> **WORK TASK**
Please report each line in the material below that includes "Benutzer".

> **RECORDS FOR PROCESSING**
::::

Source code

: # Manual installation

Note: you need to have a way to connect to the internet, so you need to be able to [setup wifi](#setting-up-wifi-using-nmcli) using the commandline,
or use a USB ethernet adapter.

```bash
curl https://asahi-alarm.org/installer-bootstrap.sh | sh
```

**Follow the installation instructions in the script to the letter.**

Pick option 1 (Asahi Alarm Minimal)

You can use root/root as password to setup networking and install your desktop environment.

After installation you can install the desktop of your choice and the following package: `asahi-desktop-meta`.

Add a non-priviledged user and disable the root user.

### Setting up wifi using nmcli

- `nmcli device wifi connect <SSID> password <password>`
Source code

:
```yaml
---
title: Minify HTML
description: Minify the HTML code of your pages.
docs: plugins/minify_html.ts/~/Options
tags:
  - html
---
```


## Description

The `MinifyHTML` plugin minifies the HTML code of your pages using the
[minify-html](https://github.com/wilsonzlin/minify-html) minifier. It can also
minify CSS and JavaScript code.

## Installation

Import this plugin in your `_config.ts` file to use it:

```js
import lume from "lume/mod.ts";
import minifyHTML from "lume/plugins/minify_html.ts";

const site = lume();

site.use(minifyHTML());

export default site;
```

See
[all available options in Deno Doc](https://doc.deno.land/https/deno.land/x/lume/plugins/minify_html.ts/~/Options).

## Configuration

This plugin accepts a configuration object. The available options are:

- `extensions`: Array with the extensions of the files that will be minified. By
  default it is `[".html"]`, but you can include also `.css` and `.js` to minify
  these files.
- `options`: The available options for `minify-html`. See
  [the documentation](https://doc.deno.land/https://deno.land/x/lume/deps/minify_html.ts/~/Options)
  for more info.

::::

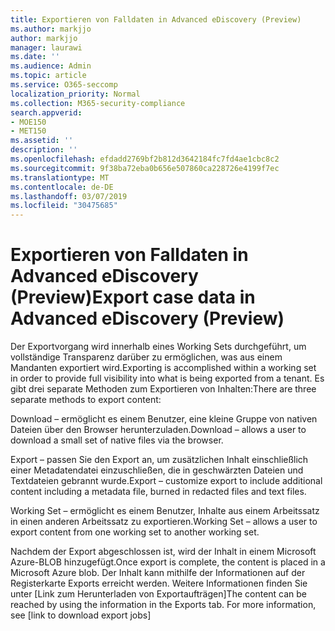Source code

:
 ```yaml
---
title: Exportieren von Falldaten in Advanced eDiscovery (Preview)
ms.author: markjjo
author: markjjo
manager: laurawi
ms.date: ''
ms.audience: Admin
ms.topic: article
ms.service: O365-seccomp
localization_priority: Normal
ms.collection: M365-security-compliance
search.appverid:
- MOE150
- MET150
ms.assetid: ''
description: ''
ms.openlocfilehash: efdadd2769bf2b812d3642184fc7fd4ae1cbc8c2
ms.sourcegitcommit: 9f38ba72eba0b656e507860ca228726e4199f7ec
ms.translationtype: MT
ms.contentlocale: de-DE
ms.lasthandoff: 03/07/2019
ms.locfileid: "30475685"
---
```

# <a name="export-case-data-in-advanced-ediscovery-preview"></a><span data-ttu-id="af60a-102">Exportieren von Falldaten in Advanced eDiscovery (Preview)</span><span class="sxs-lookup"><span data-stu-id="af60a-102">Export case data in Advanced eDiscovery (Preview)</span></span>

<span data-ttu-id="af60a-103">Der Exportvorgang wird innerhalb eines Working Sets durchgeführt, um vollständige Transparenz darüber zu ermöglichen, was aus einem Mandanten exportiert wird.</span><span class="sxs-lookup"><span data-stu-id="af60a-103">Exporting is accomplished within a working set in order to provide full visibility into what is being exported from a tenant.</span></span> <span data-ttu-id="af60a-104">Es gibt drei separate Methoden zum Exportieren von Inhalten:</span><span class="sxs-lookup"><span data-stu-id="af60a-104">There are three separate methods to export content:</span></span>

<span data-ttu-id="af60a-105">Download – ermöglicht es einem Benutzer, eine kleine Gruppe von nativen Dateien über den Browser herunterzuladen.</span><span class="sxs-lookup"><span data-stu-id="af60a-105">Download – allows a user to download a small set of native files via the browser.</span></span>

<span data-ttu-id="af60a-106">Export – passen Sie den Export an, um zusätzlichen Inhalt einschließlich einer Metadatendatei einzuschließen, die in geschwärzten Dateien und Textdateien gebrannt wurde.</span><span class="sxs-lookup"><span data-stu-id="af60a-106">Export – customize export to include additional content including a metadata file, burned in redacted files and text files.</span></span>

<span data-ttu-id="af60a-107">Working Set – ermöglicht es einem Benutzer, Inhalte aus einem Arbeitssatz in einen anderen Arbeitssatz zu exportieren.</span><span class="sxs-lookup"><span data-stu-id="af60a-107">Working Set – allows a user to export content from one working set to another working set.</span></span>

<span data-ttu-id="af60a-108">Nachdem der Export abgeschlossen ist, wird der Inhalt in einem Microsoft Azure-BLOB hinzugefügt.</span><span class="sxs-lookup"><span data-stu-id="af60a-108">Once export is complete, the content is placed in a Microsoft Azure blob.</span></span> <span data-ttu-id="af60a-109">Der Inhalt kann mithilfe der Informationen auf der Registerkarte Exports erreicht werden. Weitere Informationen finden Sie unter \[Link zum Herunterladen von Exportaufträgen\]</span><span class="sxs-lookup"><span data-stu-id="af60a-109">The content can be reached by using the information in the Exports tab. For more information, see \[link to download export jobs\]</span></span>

::::

> **ANSWER FOR THE TASK**
<span data-ttu-id="af60a-105">Download – ermöglicht es einem Benutzer, eine kleine Gruppe von nativen Dateien über den Browser herunterzuladen.</span><span class="sxs-lookup"><span data-stu-id="af60a-105">Download – allows a user to download a small set of native files via the browser.</span></span>
<span data-ttu-id="af60a-107">Working Set – ermöglicht es einem Benutzer, Inhalte aus einem Arbeitssatz in einen anderen Arbeitssatz zu exportieren.</span><span class="sxs-lookup"><span data-stu-id="af60a-107">Working Set – allows a user to export content from one working set to another working set.</span></span>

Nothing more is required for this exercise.